- [Exercise instructions] Please restate the data word for word.

- [Data records]
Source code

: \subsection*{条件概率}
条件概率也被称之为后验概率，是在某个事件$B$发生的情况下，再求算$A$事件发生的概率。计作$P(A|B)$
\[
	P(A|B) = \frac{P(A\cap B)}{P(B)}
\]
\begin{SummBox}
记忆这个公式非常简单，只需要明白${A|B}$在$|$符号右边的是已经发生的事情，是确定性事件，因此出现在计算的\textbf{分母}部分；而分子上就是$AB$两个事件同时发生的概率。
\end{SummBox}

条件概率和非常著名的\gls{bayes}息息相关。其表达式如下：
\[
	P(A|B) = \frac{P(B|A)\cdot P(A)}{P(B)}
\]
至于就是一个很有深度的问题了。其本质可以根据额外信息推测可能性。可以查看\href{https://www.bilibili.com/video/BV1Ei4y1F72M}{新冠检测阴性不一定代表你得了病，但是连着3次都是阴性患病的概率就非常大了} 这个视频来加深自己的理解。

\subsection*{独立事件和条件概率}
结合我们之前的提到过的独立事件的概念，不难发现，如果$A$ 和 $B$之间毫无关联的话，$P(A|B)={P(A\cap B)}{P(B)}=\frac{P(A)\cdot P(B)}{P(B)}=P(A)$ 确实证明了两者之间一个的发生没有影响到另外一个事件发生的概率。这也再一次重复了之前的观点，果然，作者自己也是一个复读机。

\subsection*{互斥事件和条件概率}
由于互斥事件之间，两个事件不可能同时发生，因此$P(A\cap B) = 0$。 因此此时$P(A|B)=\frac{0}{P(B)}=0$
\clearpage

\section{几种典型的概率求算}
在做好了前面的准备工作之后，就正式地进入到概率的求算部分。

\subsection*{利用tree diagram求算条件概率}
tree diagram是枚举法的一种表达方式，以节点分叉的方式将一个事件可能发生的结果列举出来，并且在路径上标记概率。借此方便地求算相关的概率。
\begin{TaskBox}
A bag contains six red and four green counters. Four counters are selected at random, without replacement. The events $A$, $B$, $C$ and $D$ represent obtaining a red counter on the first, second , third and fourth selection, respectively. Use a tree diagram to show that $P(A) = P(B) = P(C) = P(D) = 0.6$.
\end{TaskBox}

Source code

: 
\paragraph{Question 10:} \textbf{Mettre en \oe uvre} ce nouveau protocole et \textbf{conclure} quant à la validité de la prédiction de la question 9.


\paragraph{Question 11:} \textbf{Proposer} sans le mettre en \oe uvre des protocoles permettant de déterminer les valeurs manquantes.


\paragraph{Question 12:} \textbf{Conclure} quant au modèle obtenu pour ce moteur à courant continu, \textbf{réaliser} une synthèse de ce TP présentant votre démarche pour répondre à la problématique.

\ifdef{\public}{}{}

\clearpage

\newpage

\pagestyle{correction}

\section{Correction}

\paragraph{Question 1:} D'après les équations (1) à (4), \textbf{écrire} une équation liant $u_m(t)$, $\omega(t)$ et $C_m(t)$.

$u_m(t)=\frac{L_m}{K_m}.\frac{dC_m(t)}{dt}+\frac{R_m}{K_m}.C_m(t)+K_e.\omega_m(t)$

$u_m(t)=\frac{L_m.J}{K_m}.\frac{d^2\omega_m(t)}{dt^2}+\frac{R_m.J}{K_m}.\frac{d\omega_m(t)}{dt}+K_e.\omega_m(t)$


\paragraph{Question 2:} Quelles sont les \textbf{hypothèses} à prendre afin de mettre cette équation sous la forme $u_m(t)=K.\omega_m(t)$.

- [Solution to this exercise]
Source code

: \subsection*{条件概率}
条件概率也被称之为后验概率，是在某个事件$B$发生的情况下，再求算$A$事件发生的概率。计作$P(A|B)$
\[
	P(A|B) = \frac{P(A\cap B)}{P(B)}
\]
\begin{SummBox}
记忆这个公式非常简单，只需要明白${A|B}$在$|$符号右边的是已经发生的事情，是确定性事件，因此出现在计算的\textbf{分母}部分；而分子上就是$AB$两个事件同时发生的概率。
\end{SummBox}

条件概率和非常著名的\gls{bayes}息息相关。其表达式如下：
\[
	P(A|B) = \frac{P(B|A)\cdot P(A)}{P(B)}
\]
至于就是一个很有深度的问题了。其本质可以根据额外信息推测可能性。可以查看\href{https://www.bilibili.com/video/BV1Ei4y1F72M}{新冠检测阴性不一定代表你得了病，但是连着3次都是阴性患病的概率就非常大了} 这个视频来加深自己的理解。

\subsection*{独立事件和条件概率}
结合我们之前的提到过的独立事件的概念，不难发现，如果$A$ 和 $B$之间毫无关联的话，$P(A|B)={P(A\cap B)}{P(B)}=\frac{P(A)\cdot P(B)}{P(B)}=P(A)$ 确实证明了两者之间一个的发生没有影响到另外一个事件发生的概率。这也再一次重复了之前的观点，果然，作者自己也是一个复读机。

\subsection*{互斥事件和条件概率}
由于互斥事件之间，两个事件不可能同时发生，因此$P(A\cap B) = 0$。 因此此时$P(A|B)=\frac{0}{P(B)}=0$
\clearpage

\section{几种典型的概率求算}
在做好了前面的准备工作之后，就正式地进入到概率的求算部分。

\subsection*{利用tree diagram求算条件概率}
tree diagram是枚举法的一种表达方式，以节点分叉的方式将一个事件可能发生的结果列举出来，并且在路径上标记概率。借此方便地求算相关的概率。
\begin{TaskBox}
A bag contains six red and four green counters. Four counters are selected at random, without replacement. The events $A$, $B$, $C$ and $D$ represent obtaining a red counter on the first, second , third and fourth selection, respectively. Use a tree diagram to show that $P(A) = P(B) = P(C) = P(D) = 0.6$.
\end{TaskBox}

Source code

: 
\paragraph{Question 10:} \textbf{Mettre en \oe uvre} ce nouveau protocole et \textbf{conclure} quant à la validité de la prédiction de la question 9.


\paragraph{Question 11:} \textbf{Proposer} sans le mettre en \oe uvre des protocoles permettant de déterminer les valeurs manquantes.


\paragraph{Question 12:} \textbf{Conclure} quant au modèle obtenu pour ce moteur à courant continu, \textbf{réaliser} une synthèse de ce TP présentant votre démarche pour répondre à la problématique.

\ifdef{\public}{}{}

\clearpage

\newpage

\pagestyle{correction}

\section{Correction}

\paragraph{Question 1:} D'après les équations (1) à (4), \textbf{écrire} une équation liant $u_m(t)$, $\omega(t)$ et $C_m(t)$.

$u_m(t)=\frac{L_m}{K_m}.\frac{dC_m(t)}{dt}+\frac{R_m}{K_m}.C_m(t)+K_e.\omega_m(t)$

$u_m(t)=\frac{L_m.J}{K_m}.\frac{d^2\omega_m(t)}{dt^2}+\frac{R_m.J}{K_m}.\frac{d\omega_m(t)}{dt}+K_e.\omega_m(t)$


\paragraph{Question 2:} Quelles sont les \textbf{hypothèses} à prendre afin de mettre cette équation sous la forme $u_m(t)=K.\omega_m(t)$.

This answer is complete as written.